Tuesday, 8 September 2009

Inglorious Bastards

I would like to sum up Inglorious Bastards for any of you who haven't seen it. The first twenty minutes are like this:

The rest of it is like this:

I wish I was fucking kidding.

The main problem with it is, when Tarantino isn't being Tarantino, it's very good. The opening is fraught with tension, the acting and camera work are nothing short of masterful. When the bastards (sorry, "basterds") show up, everything goes horribly wrong. Everything can be nicely summed up by Eli Roth as "The Bear Jew" who prances around the set, exactly like the Scout from TF2, whooping and yelling, screaming baseball lines and walloping people with his bat.

The Americans really don't help their image sometimes. This is exactly how I'd expect a slightly racist insular American to make a film about a bunch of Americans who go over to France and win the war for the allies.

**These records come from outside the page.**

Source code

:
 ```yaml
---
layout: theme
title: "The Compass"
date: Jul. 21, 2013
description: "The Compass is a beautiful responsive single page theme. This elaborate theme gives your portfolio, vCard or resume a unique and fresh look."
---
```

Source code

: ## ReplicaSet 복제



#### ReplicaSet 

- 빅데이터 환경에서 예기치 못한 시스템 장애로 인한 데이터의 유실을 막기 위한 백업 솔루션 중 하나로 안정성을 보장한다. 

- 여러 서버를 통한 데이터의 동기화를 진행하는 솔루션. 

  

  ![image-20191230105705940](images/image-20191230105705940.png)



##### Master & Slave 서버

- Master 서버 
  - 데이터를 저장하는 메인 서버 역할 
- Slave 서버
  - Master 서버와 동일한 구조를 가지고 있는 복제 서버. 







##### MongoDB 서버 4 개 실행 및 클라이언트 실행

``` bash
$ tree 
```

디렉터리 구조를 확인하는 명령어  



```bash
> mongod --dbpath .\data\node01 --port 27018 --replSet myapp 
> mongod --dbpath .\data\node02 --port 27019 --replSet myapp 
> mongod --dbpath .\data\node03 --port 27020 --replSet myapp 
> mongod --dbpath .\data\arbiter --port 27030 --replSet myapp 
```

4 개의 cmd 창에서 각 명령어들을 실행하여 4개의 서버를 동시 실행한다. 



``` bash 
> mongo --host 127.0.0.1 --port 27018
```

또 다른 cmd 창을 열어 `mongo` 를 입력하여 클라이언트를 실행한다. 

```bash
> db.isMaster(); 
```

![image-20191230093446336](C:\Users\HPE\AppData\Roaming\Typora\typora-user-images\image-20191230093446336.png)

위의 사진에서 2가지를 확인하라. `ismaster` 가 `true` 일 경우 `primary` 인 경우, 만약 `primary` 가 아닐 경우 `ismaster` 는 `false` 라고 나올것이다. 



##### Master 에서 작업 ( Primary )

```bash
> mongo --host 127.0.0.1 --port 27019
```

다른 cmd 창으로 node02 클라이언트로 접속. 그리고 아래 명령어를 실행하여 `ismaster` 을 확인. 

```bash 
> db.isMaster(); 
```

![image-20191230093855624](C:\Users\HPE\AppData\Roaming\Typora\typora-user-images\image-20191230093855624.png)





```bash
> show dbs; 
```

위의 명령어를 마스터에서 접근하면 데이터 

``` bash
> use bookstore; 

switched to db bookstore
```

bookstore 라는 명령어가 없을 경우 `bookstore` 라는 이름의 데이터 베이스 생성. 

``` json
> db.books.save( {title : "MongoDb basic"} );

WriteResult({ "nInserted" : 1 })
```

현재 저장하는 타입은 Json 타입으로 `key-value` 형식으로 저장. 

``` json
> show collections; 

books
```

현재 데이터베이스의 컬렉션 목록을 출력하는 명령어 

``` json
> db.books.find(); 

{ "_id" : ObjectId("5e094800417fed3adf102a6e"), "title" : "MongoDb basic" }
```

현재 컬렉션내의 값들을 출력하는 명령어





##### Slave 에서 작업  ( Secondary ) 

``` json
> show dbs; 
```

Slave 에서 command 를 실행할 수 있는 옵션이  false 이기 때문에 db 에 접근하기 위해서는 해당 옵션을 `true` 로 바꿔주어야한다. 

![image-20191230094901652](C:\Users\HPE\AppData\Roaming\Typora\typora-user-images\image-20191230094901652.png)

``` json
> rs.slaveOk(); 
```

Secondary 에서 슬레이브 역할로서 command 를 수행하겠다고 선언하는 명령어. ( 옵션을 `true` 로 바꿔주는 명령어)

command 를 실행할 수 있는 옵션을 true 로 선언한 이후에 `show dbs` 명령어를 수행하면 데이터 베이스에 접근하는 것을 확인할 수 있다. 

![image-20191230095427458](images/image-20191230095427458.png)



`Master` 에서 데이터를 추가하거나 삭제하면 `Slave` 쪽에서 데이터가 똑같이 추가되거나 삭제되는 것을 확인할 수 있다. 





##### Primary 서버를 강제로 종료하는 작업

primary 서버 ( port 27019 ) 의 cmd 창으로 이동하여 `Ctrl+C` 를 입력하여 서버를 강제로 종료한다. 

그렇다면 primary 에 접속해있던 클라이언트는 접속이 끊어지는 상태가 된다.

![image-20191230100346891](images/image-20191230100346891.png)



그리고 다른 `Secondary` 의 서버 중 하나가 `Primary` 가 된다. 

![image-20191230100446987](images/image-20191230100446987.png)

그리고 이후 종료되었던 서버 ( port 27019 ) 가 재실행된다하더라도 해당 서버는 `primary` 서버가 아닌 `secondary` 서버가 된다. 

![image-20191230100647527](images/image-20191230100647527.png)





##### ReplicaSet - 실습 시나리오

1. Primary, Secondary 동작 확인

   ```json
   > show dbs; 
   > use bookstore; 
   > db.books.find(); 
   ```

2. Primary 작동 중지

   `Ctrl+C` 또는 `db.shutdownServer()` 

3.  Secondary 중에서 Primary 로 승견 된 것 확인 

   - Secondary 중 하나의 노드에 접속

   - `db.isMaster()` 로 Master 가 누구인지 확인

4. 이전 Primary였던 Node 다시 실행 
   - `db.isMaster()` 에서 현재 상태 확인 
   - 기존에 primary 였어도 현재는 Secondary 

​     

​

The thing is- I KNOW Tarantino isn't especially racist. His favourite film of the last ten years is Battle Royale. There are several Korean, Japanese, French and German films in his top twenty. So where did all this apple pie, baseball, love my country americanised bullshit come from?

The portrayal of Hitler doesn't help either.

As Yahtzee said, back when he used the be good, as evil as the real nazis were, I don't think they were quite evil enough for these guys. Tarantino takes some of the most despicable human beings ever created and turns them into cliched comic book villains. Der Untergang this is not.